Network Interface Planning

Plan network interfaces for a Google Marketplace deployment or a template deployment.
When you deploy from Google Cloud Platform Marketplace, the default VM-Series firewall deployment has three interfaces: the Management plane interface and the Untrust and Trust dataplane interfaces. You can define additional dataplane instances, depending on the available compute resources on your VM; see VM-Series Firewall Licenses for Public Clouds.
During the deployment you have the opportunity to name these interfaces.
  • Interface Order—When you deploy with Marketplace, the order of the network interfaces is predefined. The Management interface maps to eth0, Untrust to eth1, and Trust to eth2. Marketplace uses this order because mapping the Management interface to eth0 and the Untrusted interface to eth1 is a requirement if you need to Swap the Management Interface for load balancing.
  • Management Interface—The first network interface you add is mapped to eth0 on the firewall and includes the option to enable IP forwarding. You use this network interface to manage the VM-Series firewall. Typically, this interface has an external IP address.
    An external IP address is only required if a dataplane interface is attached to the public subnet. At creation time, you can receive an ephemeral IP address and later promote it to a static IP address after you complete the deployment (refer to Promoting an ephemeral external IP address).
  • Dataplane Interfaces (Untrust, Trust)—When you deploy from Marketplace, the order in which you add interfaces is predetermined.
    • You configure the Untrust interface after the Management interface. This order means that the untrusted interface is mapped to eth1. The Untrust interfaces are typically attached to the public subnet, and have an external IP address.

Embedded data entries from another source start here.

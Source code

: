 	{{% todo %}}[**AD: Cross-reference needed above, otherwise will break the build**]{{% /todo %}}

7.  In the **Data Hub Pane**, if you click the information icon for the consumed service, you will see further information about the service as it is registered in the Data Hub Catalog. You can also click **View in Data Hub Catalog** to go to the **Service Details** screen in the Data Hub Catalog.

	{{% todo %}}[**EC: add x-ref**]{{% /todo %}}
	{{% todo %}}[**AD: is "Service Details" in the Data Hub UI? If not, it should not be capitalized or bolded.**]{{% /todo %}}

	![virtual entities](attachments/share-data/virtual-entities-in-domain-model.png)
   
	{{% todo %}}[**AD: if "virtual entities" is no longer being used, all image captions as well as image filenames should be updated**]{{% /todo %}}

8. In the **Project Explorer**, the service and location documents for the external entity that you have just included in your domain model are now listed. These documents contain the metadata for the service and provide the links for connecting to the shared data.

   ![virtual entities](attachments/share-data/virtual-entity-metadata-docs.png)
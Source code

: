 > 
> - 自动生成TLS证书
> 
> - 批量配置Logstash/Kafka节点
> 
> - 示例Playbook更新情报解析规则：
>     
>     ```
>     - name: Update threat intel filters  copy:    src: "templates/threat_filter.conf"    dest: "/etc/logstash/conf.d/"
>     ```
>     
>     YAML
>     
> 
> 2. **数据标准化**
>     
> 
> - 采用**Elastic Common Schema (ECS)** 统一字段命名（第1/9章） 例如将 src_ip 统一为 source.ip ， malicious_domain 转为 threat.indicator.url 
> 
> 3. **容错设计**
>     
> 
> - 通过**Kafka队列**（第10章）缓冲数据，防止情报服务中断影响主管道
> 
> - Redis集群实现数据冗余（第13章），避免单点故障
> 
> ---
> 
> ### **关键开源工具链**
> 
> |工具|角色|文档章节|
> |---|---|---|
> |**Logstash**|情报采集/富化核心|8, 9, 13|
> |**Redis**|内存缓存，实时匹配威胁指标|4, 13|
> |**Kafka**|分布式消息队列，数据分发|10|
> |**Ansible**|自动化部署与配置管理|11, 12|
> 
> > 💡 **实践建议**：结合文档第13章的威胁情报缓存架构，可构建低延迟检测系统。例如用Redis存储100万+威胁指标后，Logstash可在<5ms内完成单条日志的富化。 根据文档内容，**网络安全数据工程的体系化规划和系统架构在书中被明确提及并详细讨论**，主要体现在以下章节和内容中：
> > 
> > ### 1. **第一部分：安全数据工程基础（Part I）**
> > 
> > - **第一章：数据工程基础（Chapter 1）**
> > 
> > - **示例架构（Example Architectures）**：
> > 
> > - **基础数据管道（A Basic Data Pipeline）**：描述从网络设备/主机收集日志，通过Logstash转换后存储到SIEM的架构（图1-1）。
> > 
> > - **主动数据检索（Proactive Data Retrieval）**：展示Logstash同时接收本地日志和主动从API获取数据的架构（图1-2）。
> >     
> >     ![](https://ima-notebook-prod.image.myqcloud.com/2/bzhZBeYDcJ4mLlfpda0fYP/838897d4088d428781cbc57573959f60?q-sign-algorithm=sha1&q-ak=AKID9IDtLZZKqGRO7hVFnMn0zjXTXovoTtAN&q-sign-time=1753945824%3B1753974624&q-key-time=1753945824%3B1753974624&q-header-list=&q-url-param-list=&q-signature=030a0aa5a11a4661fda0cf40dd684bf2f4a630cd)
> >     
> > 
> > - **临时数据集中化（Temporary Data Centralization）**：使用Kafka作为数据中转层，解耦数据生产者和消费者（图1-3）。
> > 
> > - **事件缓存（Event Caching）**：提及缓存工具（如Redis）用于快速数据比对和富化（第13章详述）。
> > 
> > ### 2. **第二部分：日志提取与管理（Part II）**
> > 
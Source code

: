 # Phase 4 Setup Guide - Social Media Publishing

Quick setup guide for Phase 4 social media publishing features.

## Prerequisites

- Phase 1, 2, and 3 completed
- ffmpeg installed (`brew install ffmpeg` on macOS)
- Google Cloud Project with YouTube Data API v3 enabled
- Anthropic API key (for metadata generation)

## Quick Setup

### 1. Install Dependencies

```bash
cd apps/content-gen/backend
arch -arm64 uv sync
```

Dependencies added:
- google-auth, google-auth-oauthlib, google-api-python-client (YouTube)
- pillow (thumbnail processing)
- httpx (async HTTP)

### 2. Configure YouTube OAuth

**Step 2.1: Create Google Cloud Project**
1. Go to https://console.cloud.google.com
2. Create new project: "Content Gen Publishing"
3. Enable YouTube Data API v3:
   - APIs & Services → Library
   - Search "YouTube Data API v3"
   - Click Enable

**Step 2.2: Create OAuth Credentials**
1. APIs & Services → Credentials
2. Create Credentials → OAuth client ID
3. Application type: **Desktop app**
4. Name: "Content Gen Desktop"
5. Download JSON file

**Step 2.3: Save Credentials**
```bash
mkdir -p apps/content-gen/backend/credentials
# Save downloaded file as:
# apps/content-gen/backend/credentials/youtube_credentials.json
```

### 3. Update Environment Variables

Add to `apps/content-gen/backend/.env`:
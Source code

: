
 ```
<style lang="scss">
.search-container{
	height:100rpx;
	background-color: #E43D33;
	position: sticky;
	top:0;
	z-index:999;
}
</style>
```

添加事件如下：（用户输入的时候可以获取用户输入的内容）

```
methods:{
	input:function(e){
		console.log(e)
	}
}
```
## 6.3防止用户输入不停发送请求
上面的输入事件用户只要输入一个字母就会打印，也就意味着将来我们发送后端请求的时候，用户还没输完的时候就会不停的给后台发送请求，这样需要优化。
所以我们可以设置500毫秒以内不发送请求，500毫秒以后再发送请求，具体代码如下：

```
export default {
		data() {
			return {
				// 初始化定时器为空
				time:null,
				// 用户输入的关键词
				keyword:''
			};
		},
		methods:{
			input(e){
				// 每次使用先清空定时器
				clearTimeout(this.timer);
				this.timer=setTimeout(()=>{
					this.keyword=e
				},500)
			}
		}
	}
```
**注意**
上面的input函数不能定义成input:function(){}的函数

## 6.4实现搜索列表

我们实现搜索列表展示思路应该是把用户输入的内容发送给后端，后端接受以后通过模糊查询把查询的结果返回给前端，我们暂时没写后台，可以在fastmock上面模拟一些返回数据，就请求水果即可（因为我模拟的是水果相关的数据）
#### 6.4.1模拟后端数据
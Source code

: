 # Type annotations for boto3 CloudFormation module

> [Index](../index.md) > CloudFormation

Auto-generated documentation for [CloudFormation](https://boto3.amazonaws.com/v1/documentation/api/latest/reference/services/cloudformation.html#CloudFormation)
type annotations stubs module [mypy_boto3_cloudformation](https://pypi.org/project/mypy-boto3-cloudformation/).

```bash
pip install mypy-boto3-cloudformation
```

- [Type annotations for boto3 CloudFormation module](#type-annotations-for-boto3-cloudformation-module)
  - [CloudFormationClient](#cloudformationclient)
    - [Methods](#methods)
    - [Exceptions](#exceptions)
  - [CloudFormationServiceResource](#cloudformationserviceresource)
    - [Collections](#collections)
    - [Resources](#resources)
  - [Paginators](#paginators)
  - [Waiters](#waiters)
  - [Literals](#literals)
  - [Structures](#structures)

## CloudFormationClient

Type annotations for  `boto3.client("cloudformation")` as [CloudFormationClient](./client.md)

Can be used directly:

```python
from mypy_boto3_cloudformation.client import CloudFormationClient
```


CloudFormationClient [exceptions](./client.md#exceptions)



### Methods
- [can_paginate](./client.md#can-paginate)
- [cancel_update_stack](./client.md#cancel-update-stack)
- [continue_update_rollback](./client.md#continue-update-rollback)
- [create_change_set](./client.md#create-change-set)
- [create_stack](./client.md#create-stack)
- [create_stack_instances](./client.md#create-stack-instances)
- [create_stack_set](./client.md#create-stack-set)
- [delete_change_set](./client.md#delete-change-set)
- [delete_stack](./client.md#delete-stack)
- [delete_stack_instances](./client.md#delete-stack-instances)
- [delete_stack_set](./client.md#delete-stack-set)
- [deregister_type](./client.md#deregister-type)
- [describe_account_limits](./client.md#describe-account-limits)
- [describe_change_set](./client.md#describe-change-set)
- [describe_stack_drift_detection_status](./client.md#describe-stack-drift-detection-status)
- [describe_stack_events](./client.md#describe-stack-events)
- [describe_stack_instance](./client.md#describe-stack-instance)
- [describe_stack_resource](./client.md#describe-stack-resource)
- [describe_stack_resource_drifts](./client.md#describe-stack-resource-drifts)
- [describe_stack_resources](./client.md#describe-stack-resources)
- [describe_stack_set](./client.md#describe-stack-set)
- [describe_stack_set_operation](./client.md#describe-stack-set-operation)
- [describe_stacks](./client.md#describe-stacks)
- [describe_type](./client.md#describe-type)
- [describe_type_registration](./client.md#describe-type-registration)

      An external IP address is only required if a dataplane interface is attached to the public subnet. At creation time, you can receive an ephemeral IP address, then promote it to a static IP address, as discussed in Promoting an ephemeral external IP address.
    • The Trust interface follows the Untrust interface, and it is mapped to eth2. The Trust network often does not have an external IP address. You can add any additional dataplane interfaces after the Trust interface.
  • Additional Dataplane Interfaces—Plan interfaces for applications you must secure, such as web servers, databases, and other applications in your network. You can create up to five additional dataplane interfaces in addition to the three required to launch your firewall. Ensure that the applications you want to secure are in networks that connect to the VM-Series firewall.